BPC-157 is a useful example because it illustrates exactly how fluid this can be. BPC-157 was evaluated by the FDA for potential inclusion on the 503B list of bulk drug substances — the list that governs what outsourcing facilities can compound. In 2023, the FDA placed BPC-157 in Category 2 of that 503B evaluation, meaning there is not enough publicly available information to determine whether it's safe and effective for use in compounding by outsourcing facilities. That Category 2 placement effectively means 503B outsourcing facilities should not be compounding it. The question of what 503A pharmacies can do with BPC-157 under a valid prescription involves a separate and still-evolving regulatory analysis. The landscape is genuinely shifting. Your prescribing provider can tell you the current status.

The reason most peptide compounding happens at 503A pharmacies rather than 503B outsourcing facilities comes down to the nature of the products and the nature of the business. Peptides are often prescribed in patient-specific contexts — a dose dialed in by a provider based on your labs, your goals, your history. That kind of customization is what 503A was designed for. The patient-specific prescription model fits peptide prescribing better than the batch-manufacturing model of 503B.

This does not mean 503A is less legitimate than 503B. It means they're different legal frameworks designed for different use cases. A hospital might stock 503B-compounded medications for surgical use. An individual patient getting a prescription from a functional medicine provider is almost certainly working through a 503A pharmacy. Both can produce high-quality products. Neither gets a free pass on quality — the pharmacy's own testing and documentation is the evidence you should be asking for.

Some people assume that the difference between 503A and 503B maps cleanly onto "less safe" versus "more safe." It doesn't.

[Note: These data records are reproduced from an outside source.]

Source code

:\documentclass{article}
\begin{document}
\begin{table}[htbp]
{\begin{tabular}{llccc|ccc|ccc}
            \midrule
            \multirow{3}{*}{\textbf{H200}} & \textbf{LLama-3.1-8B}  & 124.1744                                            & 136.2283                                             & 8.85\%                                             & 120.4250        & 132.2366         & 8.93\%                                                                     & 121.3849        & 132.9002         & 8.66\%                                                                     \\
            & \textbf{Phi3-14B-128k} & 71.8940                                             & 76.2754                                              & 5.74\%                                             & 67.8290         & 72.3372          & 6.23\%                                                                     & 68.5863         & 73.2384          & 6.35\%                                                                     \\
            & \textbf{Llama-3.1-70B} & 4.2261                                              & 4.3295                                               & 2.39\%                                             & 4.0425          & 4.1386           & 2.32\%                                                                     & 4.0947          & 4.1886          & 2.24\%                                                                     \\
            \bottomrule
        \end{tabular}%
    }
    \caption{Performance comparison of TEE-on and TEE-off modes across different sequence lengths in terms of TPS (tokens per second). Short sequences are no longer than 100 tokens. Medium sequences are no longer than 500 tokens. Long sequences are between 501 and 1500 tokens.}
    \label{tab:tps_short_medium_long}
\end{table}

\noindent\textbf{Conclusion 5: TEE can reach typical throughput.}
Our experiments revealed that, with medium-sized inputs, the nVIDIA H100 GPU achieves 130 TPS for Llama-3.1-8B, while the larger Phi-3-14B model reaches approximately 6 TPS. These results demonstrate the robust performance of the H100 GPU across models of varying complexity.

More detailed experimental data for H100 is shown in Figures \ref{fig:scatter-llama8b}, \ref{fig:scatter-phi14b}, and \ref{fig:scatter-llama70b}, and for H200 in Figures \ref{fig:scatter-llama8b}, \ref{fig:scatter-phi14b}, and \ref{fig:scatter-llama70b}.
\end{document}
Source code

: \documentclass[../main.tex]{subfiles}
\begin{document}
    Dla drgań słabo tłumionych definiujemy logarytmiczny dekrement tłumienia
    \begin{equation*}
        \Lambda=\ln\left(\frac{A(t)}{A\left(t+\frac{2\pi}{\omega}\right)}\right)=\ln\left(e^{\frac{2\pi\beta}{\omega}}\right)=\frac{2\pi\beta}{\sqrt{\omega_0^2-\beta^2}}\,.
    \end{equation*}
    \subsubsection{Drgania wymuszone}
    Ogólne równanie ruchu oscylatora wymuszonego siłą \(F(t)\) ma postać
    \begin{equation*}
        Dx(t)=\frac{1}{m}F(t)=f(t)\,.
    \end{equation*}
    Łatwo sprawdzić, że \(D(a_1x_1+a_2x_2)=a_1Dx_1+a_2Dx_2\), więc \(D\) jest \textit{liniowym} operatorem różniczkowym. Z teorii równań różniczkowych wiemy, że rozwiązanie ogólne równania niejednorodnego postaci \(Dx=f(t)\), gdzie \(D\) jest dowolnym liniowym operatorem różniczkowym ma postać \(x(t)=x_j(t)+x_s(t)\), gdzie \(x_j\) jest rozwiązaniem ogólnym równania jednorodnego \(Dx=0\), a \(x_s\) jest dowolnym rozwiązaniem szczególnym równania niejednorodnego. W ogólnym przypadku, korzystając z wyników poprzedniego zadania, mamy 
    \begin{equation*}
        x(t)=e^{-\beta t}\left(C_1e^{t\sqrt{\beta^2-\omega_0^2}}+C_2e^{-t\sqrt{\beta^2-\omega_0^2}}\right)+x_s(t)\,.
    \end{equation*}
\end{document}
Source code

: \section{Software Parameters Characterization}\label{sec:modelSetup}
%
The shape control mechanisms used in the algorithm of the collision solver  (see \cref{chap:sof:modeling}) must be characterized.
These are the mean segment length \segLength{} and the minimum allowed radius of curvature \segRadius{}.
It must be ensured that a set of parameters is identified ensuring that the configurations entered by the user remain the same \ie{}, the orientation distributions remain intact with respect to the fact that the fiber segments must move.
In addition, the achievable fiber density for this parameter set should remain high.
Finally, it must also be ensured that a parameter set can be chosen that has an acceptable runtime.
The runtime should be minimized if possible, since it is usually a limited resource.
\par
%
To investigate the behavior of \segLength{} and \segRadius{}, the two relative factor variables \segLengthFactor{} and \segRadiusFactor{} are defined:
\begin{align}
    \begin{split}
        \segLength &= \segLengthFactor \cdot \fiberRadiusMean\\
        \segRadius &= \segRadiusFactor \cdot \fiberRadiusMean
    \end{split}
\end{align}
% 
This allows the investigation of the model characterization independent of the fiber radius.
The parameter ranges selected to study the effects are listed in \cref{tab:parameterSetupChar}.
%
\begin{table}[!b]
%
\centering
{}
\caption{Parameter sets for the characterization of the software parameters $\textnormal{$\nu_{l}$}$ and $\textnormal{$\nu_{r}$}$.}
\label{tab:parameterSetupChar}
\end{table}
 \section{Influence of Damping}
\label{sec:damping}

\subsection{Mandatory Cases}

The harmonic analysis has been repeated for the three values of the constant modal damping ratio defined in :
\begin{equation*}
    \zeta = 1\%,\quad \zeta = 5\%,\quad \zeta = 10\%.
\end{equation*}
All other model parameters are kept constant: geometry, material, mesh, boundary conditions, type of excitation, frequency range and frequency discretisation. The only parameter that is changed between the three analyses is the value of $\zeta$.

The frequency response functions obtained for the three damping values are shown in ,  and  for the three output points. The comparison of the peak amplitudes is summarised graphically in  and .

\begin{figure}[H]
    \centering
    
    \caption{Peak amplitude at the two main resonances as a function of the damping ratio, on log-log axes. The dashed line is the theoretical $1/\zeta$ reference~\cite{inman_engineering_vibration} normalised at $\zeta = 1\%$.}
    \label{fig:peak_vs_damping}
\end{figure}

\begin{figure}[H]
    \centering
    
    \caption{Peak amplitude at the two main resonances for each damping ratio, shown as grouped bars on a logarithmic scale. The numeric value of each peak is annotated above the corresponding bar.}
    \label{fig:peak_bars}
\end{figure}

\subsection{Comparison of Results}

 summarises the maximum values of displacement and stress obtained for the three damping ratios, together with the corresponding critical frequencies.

A 503A pharmacy with rigorous third-party testing and meticulous quality control can produce a safer product than a 503B facility that technically meets cGMP on paper but cuts corners in practice. The regulatory designation describes the framework. It doesn't guarantee the outcome.

What the designation does tell you is who is responsible for what. At a 503A pharmacy, your state pharmacy board is the primary oversight authority. At a 503B outsourcing facility, the FDA has direct inspection authority. Both frameworks have accountability mechanisms. Neither eliminates risk. Both require you, as the end user, to care about whether the pharmacy you're working with actually uses the oversight mechanisms available to it — or just hides behind the category label.

The practical question isn't "is this pharmacy 503A or 503B?" The practical question is: does this pharmacy produce certificates of analysis from third-party labs for every batch? Do those COAs cover identity, potency, purity, sterility, and endotoxin? Does the pharmacy have a valid state license and is it in good standing? Is there a real prescribing provider involved who has actually reviewed your case?

The regulatory category is a description of how the pharmacy operates. It is not, by itself, a stamp of trustworthiness. That stamp has to come from the actual evidence — and that evidence is in the documentation.